Already a vague anxiety disturbs the castle. A dumb tempest, without lightning or thunder, broods over it, like an electric vapour on a marsh. All is silence, deep silence; but the lady is troubled. She suspects that some supernatural power has been at work. For why indeed be thus drawn to this youth, more than to some one else, handsomer, nobler, renowned already for deeds of arms? There is something toward, down yonder! Has that woman cast a spell upon her, or worked some hidden charm? The more she asks herself these questions, the more her heart is troubled.
The Witch has something to wreak her malice upon at last. In the village she was a queen; but now the castle comes to her, yields itself up to her on that side where its pride ran the greatest risk. For us this passion has a peculiar interest, as the rush of one soul towards its ideal against every social harrier, against the unjust decree of fate. To the Witch, on her side, it holds out the deep, keen delight of humbling the lady’s pride, and revenging perhaps her own wrongs; the delight of serving the lord as he served his vassals, of levying upon him, through the boldness of a mere child, the firstfruits of his outrageous wedding-rights. Undoubtedly, in these intrigues where the Witch had to play her part, she often acted from a depth of levelling hatred natural to a peasant.
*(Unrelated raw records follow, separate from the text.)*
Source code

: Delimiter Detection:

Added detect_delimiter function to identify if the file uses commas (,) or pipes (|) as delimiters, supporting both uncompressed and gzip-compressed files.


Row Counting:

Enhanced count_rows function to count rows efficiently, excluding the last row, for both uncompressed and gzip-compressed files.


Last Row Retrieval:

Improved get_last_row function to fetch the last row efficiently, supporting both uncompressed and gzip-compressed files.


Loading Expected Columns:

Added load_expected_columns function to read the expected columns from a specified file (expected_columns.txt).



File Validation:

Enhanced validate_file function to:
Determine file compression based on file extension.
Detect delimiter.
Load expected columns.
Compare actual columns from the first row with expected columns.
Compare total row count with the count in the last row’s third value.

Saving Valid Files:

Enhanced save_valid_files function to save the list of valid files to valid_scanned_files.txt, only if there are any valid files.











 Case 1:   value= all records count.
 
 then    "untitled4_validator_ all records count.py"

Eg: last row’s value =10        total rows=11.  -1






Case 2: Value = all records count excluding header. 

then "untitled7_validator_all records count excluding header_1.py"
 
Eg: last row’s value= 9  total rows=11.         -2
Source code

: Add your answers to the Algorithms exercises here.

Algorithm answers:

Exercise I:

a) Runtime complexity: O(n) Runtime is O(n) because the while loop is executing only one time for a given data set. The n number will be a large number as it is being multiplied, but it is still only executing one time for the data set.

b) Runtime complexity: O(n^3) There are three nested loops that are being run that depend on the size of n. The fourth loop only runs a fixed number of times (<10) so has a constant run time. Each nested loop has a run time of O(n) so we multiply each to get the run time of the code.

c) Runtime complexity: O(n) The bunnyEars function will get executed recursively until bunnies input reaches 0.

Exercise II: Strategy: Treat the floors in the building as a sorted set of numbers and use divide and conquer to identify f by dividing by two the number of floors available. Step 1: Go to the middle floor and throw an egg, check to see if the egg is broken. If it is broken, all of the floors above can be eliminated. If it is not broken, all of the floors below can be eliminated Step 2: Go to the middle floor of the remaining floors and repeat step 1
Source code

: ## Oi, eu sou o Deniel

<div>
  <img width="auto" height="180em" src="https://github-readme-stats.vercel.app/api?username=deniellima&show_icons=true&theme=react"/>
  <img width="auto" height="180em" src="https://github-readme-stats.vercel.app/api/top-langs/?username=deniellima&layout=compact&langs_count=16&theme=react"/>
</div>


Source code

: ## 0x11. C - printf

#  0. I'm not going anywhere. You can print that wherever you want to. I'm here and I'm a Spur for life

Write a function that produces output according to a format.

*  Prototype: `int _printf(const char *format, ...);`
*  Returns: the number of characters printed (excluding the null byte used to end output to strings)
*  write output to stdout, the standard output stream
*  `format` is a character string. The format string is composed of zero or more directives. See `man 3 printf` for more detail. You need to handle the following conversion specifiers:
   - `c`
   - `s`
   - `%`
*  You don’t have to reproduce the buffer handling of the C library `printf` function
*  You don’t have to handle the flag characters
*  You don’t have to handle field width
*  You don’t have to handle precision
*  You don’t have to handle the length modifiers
Already it was something gained to have made the lady stoop to love a menial. We should not be misled by such examples as John of Saintré and Cherubin. The serving-boy filled the lowest offices in the household. The footman proper did not then exist, while on the other hand, few, if any maidservants lived in military strongholds. Young hands did everything, and were not disgraced thereby. The service, specially the body-service of the lord and lady, honoured and raised them up. Nevertheless, it often placed the highborn page in situations sorrowful enough, prosaic, not to say ridiculous. The lord never distresses himself about that. And the lady must indeed be charmed by the Devil, not to see what every day she saw, her well-beloved employed in servile and unsuitable tasks.
In the Middle Ages the very high and the very low are continually brought together. That which is hidden by the poems, we can catch a glimpse of otherwhere. With those ethereal passions, many gross things were clearly blended.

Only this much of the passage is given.